Mai bis Oktober ist die typische Zeit für Zecken. Ihre Lebensräume sind hohes Gras, Wälder und Büsche. Zecken können die Infektionskrankheit Borreliose übertragen. Diese kann zu chronischen Krankheitsprozessen führen, wie beispielsweise zu Herzerkrankungen und Gehirnhaut- oder Gelenkentzündungen. Immunschwache Menschen sind besonders gefährdet. Wird die Krankheit aber rechtzeitig diagnostiziert, ist sie mit Antibiotika gut behandelbar.

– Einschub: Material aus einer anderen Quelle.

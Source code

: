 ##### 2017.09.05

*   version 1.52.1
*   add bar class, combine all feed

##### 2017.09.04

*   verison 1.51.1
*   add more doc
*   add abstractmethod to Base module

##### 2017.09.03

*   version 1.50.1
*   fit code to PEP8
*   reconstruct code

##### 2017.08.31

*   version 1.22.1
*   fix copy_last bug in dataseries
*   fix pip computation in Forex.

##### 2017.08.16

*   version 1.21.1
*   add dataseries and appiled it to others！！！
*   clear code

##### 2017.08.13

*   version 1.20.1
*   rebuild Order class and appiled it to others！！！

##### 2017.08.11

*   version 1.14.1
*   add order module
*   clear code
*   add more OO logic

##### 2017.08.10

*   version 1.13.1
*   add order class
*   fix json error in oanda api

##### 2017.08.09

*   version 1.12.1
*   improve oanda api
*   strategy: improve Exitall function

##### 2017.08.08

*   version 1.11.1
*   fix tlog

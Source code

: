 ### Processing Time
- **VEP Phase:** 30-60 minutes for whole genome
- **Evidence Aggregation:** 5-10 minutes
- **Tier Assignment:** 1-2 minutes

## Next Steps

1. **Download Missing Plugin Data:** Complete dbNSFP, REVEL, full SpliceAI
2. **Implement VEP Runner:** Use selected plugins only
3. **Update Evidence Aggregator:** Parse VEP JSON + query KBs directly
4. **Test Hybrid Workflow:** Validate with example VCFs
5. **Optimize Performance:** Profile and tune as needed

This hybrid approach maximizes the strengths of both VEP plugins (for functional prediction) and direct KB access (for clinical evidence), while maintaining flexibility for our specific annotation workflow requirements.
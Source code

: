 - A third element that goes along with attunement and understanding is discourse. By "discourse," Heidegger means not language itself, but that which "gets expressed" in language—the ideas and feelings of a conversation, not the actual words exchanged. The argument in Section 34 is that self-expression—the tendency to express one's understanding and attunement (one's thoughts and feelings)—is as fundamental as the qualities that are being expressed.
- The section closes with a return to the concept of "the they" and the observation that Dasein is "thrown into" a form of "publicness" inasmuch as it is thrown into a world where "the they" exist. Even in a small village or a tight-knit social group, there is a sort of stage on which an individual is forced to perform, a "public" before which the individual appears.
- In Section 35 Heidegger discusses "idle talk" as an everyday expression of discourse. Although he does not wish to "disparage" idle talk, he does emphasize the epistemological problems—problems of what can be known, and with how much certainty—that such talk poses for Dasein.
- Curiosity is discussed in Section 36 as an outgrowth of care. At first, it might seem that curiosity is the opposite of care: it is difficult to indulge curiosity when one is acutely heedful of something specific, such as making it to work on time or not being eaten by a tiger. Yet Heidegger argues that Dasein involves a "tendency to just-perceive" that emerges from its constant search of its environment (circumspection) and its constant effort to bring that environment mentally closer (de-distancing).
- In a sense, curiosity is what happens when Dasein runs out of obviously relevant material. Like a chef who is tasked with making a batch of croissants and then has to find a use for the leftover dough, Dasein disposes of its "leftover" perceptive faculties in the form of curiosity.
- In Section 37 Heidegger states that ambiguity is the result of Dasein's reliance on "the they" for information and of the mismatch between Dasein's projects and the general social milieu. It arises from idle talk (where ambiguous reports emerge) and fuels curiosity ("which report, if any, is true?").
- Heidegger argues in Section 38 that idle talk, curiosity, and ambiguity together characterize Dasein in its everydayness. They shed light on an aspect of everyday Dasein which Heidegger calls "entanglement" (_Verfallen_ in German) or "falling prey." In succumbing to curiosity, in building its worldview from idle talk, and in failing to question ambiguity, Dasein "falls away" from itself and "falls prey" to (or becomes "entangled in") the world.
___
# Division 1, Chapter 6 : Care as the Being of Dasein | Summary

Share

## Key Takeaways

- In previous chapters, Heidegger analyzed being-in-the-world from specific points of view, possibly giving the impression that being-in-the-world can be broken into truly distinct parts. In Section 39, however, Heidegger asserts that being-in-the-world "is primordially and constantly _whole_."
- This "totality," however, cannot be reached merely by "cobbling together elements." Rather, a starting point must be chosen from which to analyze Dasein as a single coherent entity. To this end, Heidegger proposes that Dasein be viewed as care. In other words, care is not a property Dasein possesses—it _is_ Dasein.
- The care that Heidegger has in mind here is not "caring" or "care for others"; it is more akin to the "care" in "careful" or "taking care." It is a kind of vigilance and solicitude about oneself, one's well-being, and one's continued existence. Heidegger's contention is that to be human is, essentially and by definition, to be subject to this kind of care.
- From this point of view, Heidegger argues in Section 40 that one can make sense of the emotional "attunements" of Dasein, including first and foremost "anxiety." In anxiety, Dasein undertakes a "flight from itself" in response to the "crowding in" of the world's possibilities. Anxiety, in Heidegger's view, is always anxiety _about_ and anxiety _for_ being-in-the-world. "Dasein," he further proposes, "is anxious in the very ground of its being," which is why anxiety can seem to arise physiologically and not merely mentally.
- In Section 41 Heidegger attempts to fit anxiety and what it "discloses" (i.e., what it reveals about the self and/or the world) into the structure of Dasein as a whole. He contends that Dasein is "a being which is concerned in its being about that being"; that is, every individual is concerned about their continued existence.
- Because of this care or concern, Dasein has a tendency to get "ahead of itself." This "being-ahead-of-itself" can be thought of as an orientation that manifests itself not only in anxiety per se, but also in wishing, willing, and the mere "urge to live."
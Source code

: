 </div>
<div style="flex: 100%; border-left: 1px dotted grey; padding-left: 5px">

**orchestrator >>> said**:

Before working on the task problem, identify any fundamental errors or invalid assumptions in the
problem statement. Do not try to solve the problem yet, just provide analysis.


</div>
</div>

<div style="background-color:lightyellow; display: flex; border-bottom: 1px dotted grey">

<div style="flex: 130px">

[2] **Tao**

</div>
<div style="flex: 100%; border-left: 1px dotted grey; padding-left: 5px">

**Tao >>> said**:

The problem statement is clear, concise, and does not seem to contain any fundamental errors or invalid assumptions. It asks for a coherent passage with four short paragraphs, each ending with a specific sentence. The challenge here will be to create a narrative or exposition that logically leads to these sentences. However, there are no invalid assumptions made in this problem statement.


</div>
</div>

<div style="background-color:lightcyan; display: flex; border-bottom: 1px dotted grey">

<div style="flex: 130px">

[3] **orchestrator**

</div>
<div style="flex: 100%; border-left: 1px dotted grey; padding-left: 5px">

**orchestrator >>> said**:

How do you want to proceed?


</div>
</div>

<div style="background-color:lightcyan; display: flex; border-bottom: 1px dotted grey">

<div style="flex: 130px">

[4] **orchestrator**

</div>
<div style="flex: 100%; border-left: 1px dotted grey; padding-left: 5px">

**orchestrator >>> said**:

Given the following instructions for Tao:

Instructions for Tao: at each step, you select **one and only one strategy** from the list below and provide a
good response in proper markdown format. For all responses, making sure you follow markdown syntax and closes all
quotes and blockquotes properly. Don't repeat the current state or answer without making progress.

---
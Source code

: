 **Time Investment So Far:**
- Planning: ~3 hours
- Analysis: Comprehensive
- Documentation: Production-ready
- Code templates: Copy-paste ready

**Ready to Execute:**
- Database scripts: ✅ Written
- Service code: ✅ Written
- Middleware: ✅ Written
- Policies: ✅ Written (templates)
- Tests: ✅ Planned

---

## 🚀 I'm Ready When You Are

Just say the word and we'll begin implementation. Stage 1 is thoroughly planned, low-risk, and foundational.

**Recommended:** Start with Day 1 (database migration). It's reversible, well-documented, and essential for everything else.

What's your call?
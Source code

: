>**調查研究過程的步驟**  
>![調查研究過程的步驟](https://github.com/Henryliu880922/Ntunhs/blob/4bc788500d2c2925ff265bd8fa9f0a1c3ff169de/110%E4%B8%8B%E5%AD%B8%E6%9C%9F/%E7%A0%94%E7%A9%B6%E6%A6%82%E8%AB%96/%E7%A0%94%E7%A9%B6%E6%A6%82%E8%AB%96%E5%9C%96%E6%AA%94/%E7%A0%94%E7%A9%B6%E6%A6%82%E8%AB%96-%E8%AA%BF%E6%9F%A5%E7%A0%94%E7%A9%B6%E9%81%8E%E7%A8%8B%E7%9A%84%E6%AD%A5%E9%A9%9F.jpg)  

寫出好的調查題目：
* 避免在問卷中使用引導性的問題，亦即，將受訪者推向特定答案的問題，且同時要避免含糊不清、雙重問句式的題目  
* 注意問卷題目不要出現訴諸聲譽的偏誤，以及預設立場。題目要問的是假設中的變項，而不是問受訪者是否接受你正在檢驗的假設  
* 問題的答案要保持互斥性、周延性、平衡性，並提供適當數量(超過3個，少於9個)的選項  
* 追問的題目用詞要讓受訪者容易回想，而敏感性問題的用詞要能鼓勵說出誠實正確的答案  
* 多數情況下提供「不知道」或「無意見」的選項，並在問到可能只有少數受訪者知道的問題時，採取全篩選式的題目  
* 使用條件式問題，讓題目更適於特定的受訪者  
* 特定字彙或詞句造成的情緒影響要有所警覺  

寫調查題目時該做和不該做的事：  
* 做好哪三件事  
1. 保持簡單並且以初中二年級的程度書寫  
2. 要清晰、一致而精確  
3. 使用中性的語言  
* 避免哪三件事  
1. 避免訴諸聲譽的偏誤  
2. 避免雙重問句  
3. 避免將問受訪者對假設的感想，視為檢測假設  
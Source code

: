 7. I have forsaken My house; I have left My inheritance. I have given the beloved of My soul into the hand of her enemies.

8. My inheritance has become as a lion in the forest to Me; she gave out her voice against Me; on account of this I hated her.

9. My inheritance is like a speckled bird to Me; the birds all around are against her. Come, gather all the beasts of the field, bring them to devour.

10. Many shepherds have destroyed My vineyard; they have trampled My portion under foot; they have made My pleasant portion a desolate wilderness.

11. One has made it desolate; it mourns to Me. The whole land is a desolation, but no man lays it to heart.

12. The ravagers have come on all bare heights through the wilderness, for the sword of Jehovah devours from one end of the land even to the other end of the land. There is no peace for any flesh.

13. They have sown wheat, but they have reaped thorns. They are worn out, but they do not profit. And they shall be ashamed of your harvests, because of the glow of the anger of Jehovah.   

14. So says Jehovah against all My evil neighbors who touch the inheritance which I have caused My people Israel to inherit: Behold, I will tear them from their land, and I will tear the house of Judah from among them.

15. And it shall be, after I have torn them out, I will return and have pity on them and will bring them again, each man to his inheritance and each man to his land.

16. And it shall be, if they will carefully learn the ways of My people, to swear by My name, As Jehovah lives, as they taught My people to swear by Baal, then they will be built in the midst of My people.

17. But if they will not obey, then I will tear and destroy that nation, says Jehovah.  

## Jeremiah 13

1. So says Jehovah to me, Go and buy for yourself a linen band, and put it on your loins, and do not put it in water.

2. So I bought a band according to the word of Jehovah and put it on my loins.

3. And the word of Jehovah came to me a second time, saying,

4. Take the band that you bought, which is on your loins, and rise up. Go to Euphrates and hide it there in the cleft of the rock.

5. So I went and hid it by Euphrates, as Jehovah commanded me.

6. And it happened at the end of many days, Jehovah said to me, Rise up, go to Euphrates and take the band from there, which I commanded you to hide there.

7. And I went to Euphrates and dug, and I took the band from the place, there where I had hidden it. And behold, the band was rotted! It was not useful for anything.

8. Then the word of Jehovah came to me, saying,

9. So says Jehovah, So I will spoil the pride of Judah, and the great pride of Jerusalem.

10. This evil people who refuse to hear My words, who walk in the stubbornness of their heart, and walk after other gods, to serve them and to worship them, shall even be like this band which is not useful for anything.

Wie kann einer möglichen Erkrankung vorgebeugt werden?

Das Risiko einer Infektion kann durch körperbedeckende Kleidung und aufmerksame Verhaltensweisen verringert werden. Dazu gehört auch das anschließende Absuchen des Körpers nach Zecken oder Stichen. Unbedingt beachten sollte man, dass auch noch mehrere Wochen nach einem Zeckenbiss die borreliosetypische ringförmige Hautrötung auftreten kann. Ebenso ernst zu nehmen sind Beschwerden, die sich erst sehr viel später einstellen können. Sie sollten vom Arzt abgeklärt werden.

Werden Borrelioseinfektionen und Infektionen mit anderen übertragbaren Erregern frühzeitig erkannt, ausreichend und konsequent behandelt, kann manche möglicherweise chronisch verlaufende Erkrankung verhindert werden. Eine Impfung gegen Borreliose gibt es nicht.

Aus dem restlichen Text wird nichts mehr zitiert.